[Recorded data]
== == ==
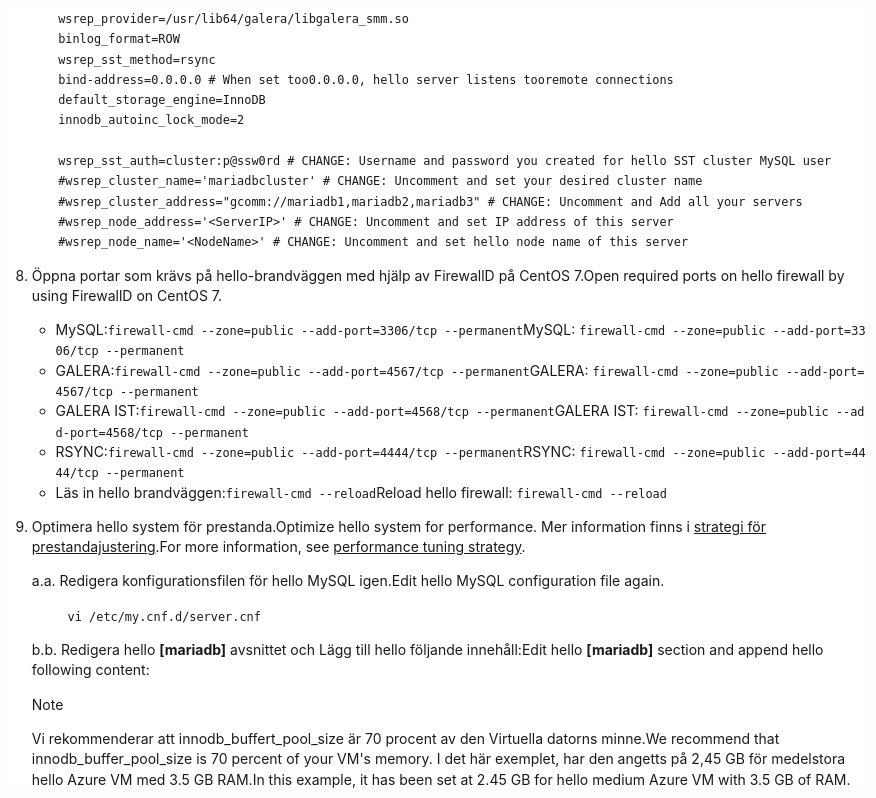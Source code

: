            wsrep_provider=/usr/lib64/galera/libgalera_smm.so
           binlog_format=ROW
           wsrep_sst_method=rsync
           bind-address=0.0.0.0 # When set too0.0.0.0, hello server listens tooremote connections
           default_storage_engine=InnoDB
           innodb_autoinc_lock_mode=2

           wsrep_sst_auth=cluster:p@ssw0rd # CHANGE: Username and password you created for hello SST cluster MySQL user
           #wsrep_cluster_name='mariadbcluster' # CHANGE: Uncomment and set your desired cluster name
           #wsrep_cluster_address="gcomm://mariadb1,mariadb2,mariadb3" # CHANGE: Uncomment and Add all your servers
           #wsrep_node_address='<ServerIP>' # CHANGE: Uncomment and set IP address of this server
           #wsrep_node_name='<NodeName>' # CHANGE: Uncomment and set hello node name of this server
8. <span data-ttu-id="c3d6a-188">Öppna portar som krävs på hello-brandväggen med hjälp av FirewallD på CentOS 7.</span><span class="sxs-lookup"><span data-stu-id="c3d6a-188">Open required ports on hello firewall by using FirewallD on CentOS 7.</span></span>

   * <span data-ttu-id="c3d6a-189">MySQL:`firewall-cmd --zone=public --add-port=3306/tcp --permanent`</span><span class="sxs-lookup"><span data-stu-id="c3d6a-189">MySQL: `firewall-cmd --zone=public --add-port=3306/tcp --permanent`</span></span>
   * <span data-ttu-id="c3d6a-190">GALERA:`firewall-cmd --zone=public --add-port=4567/tcp --permanent`</span><span class="sxs-lookup"><span data-stu-id="c3d6a-190">GALERA: `firewall-cmd --zone=public --add-port=4567/tcp --permanent`</span></span>
   * <span data-ttu-id="c3d6a-191">GALERA IST:`firewall-cmd --zone=public --add-port=4568/tcp --permanent`</span><span class="sxs-lookup"><span data-stu-id="c3d6a-191">GALERA IST: `firewall-cmd --zone=public --add-port=4568/tcp --permanent`</span></span>
   * <span data-ttu-id="c3d6a-192">RSYNC:`firewall-cmd --zone=public --add-port=4444/tcp --permanent`</span><span class="sxs-lookup"><span data-stu-id="c3d6a-192">RSYNC: `firewall-cmd --zone=public --add-port=4444/tcp --permanent`</span></span>
   * <span data-ttu-id="c3d6a-193">Läs in hello brandväggen:`firewall-cmd --reload`</span><span class="sxs-lookup"><span data-stu-id="c3d6a-193">Reload hello firewall: `firewall-cmd --reload`</span></span>

9. <span data-ttu-id="c3d6a-194">Optimera hello system för prestanda.</span><span class="sxs-lookup"><span data-stu-id="c3d6a-194">Optimize hello system for performance.</span></span> <span data-ttu-id="c3d6a-195">Mer information finns i [strategi för prestandajustering](optimize-mysql.md).</span><span class="sxs-lookup"><span data-stu-id="c3d6a-195">For more information, see [performance tuning strategy](optimize-mysql.md).</span></span>

   <span data-ttu-id="c3d6a-196">a.</span><span class="sxs-lookup"><span data-stu-id="c3d6a-196">a.</span></span> <span data-ttu-id="c3d6a-197">Redigera konfigurationsfilen för hello MySQL igen.</span><span class="sxs-lookup"><span data-stu-id="c3d6a-197">Edit hello MySQL configuration file again.</span></span>

            vi /etc/my.cnf.d/server.cnf
   <span data-ttu-id="c3d6a-198">b.</span><span class="sxs-lookup"><span data-stu-id="c3d6a-198">b.</span></span> <span data-ttu-id="c3d6a-199">Redigera hello **[mariadb]** avsnittet och Lägg till hello följande innehåll:</span><span class="sxs-lookup"><span data-stu-id="c3d6a-199">Edit hello **[mariadb]** section and append hello following content:</span></span>

   > [!NOTE]
   > <span data-ttu-id="c3d6a-200">Vi rekommenderar att innodb\_buffert\_pool_size är 70 procent av den Virtuella datorns minne.</span><span class="sxs-lookup"><span data-stu-id="c3d6a-200">We recommend that innodb\_buffer\_pool_size is 70 percent of your VM's memory.</span></span> <span data-ttu-id="c3d6a-201">I det här exemplet, har den angetts på 2,45 GB för medelstora hello Azure VM med 3.5 GB RAM.</span><span class="sxs-lookup"><span data-stu-id="c3d6a-201">In this example, it has been set at 2.45 GB for hello medium Azure VM with 3.5 GB of RAM.</span></span>
   >
   >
== == ==
Could you print all the entries exactly as they stand, with the pictures left out?

Source code

:            wsrep_provider=/usr/lib64/galera/libgalera_smm.so
           binlog_format=ROW
           wsrep_sst_method=rsync
           bind-address=0.0.0.0 # When set too0.0.0.0, hello server listens tooremote connections
           default_storage_engine=InnoDB
           innodb_autoinc_lock_mode=2

           wsrep_sst_auth=cluster:p@ssw0rd # CHANGE: Username and password you created for hello SST cluster MySQL user
           #wsrep_cluster_name='mariadbcluster' # CHANGE: Uncomment and set your desired cluster name
           #wsrep_cluster_address="gcomm://mariadb1,mariadb2,mariadb3" # CHANGE: Uncomment and Add all your servers
           #wsrep_node_address='<ServerIP>' # CHANGE: Uncomment and set IP address of this server
           #wsrep_node_name='<NodeName>' # CHANGE: Uncomment and set hello node name of this server
8. <span data-ttu-id="c3d6a-188">Öppna portar som krävs på hello-brandväggen med hjälp av FirewallD på CentOS 7.</span><span class="sxs-lookup"><span data-stu-id="c3d6a-188">Open required ports on hello firewall by using FirewallD on CentOS 7.</span></span>

   * <span data-ttu-id="c3d6a-189">MySQL:`firewall-cmd --zone=public --add-port=3306/tcp --permanent`</span><span class="sxs-lookup"><span data-stu-id="c3d6a-189">MySQL: `firewall-cmd --zone=public --add-port=3306/tcp --permanent`</span></span>
   * <span data-ttu-id="c3d6a-190">GALERA:`firewall-cmd --zone=public --add-port=4567/tcp --permanent`</span><span class="sxs-lookup"><span data-stu-id="c3d6a-190">GALERA: `firewall-cmd --zone=public --add-port=4567/tcp --permanent`</span></span>
   * <span data-ttu-id="c3d6a-191">GALERA IST:`firewall-cmd --zone=public --add-port=4568/tcp --permanent`</span><span class="sxs-lookup"><span data-stu-id="c3d6a-191">GALERA IST: `firewall-cmd --zone=public --add-port=4568/tcp --permanent`</span></span>
   * <span data-ttu-id="c3d6a-192">RSYNC:`firewall-cmd --zone=public --add-port=4444/tcp --permanent`</span><span class="sxs-lookup"><span data-stu-id="c3d6a-192">RSYNC: `firewall-cmd --zone=public --add-port=4444/tcp --permanent`</span></span>
   * <span data-ttu-id="c3d6a-193">Läs in hello brandväggen:`firewall-cmd --reload`</span><span class="sxs-lookup"><span data-stu-id="c3d6a-193">Reload hello firewall: `firewall-cmd --reload`</span></span>

9. <span data-ttu-id="c3d6a-194">Optimera hello system för prestanda.</span><span class="sxs-lookup"><span data-stu-id="c3d6a-194">Optimize hello system for performance.</span></span> <span data-ttu-id="c3d6a-195">Mer information finns i [strategi för prestandajustering](optimize-mysql.md).</span><span class="sxs-lookup"><span data-stu-id="c3d6a-195">For more information, see [performance tuning strategy](optimize-mysql.md).</span></span>

   <span data-ttu-id="c3d6a-196">a.</span><span class="sxs-lookup"><span data-stu-id="c3d6a-196">a.</span></span> <span data-ttu-id="c3d6a-197">Redigera konfigurationsfilen för hello MySQL igen.</span><span class="sxs-lookup"><span data-stu-id="c3d6a-197">Edit hello MySQL configuration file again.</span></span>

            vi /etc/my.cnf.d/server.cnf
   <span data-ttu-id="c3d6a-198">b.</span><span class="sxs-lookup"><span data-stu-id="c3d6a-198">b.</span></span> <span data-ttu-id="c3d6a-199">Redigera hello **[mariadb]** avsnittet och Lägg till hello följande innehåll:</span><span class="sxs-lookup"><span data-stu-id="c3d6a-199">Edit hello **[mariadb]** section and append hello following content:</span></span>

   > [!NOTE]
   > <span data-ttu-id="c3d6a-200">Vi rekommenderar att innodb\_buffert\_pool_size är 70 procent av den Virtuella datorns minne.</span><span class="sxs-lookup"><span data-stu-id="c3d6a-200">We recommend that innodb\_buffer\_pool_size is 70 percent of your VM's memory.</span></span> <span data-ttu-id="c3d6a-201">I det här exemplet, har den angetts på 2,45 GB för medelstora hello Azure VM med 3.5 GB RAM.</span><span class="sxs-lookup"><span data-stu-id="c3d6a-201">In this example, it has been set at 2.45 GB for hello medium Azure VM with 3.5 GB of RAM.</span></span>
   >
   >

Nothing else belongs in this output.